What exactly happens if a broker runs out of funds? Could you actually lose equity in your account? If so, what should you be examining when looking at the financial report of your broker?

3 Answers 3


The Securities Investor Protection Corporation is roughly analogous to the FDIC for investments. There are some important differences like a lack of 100% guarantee you get all of your funds back.

The SIPC understands you invested knowing there was some risk, and therefore you take that same risk in getting your money from a failed brokerage. However there is still a level of commitment and trust that lessen the risk of investing in the wrong place.

Also, do not typo the acronym at your work computer. In the US (and perhaps elsewhere) it is a racist term, and you are likely to get some bad search results.

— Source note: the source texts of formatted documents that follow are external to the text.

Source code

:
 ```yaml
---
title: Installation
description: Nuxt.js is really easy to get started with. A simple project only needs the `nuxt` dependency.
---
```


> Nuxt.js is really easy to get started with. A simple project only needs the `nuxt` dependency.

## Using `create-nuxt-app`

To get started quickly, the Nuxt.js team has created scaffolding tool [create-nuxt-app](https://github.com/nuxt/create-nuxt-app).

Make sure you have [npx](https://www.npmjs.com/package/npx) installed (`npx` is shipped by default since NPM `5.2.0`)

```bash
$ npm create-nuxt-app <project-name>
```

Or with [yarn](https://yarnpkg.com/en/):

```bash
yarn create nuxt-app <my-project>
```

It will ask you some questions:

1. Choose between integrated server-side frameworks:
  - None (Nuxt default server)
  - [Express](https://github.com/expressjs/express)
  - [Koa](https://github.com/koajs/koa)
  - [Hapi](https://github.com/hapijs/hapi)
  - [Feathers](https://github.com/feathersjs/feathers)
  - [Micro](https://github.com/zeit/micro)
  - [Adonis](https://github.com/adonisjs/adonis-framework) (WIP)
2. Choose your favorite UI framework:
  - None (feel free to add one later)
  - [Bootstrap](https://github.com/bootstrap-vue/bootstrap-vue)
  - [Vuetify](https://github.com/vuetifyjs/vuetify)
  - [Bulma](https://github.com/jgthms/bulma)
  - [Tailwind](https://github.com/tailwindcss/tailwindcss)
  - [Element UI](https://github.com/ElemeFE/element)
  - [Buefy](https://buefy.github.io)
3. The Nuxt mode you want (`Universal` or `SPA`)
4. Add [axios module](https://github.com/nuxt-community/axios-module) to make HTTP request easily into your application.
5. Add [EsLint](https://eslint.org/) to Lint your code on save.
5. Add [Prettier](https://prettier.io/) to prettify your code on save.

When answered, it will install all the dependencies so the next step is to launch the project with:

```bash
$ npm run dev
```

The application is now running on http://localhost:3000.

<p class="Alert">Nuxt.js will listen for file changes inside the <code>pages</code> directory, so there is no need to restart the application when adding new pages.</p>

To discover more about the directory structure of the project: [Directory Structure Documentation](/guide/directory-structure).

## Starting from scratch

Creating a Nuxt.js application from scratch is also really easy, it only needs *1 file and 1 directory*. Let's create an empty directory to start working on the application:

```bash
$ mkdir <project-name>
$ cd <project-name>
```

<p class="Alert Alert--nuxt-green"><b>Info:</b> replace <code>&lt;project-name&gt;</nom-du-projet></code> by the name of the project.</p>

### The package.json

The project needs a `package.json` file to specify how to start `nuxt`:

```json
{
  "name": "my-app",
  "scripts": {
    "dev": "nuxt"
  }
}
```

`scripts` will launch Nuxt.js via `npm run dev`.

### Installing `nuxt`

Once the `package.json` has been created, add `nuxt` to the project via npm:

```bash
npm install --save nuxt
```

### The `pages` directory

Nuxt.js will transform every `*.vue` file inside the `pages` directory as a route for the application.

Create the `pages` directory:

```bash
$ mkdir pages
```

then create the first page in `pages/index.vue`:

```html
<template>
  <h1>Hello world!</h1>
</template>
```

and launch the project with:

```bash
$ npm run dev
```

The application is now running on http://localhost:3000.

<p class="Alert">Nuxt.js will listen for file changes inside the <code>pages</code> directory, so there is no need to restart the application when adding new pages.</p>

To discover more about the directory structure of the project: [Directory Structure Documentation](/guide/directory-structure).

Look at the link to the SIPC. I don't know exactly what you mean by "runs out of funds," but the SIPC will replace shares of stock stolen from your account, and up to $100,000 in cash.

The real risk is when a shady brokers sells you shares in a stock that becomes worthless, that's when "buyer beware" kicks in. No help there.


Careful with the "stock stolen from your account" thing. SIPC protects investors against broker/dealer insolvency. Don't think they provide protection against theft.

  • 1
    Interesting. Has this happened where stocks in an account just disappear? Would that be something for a law enforcement agency? Where does the SEC fit into all of this?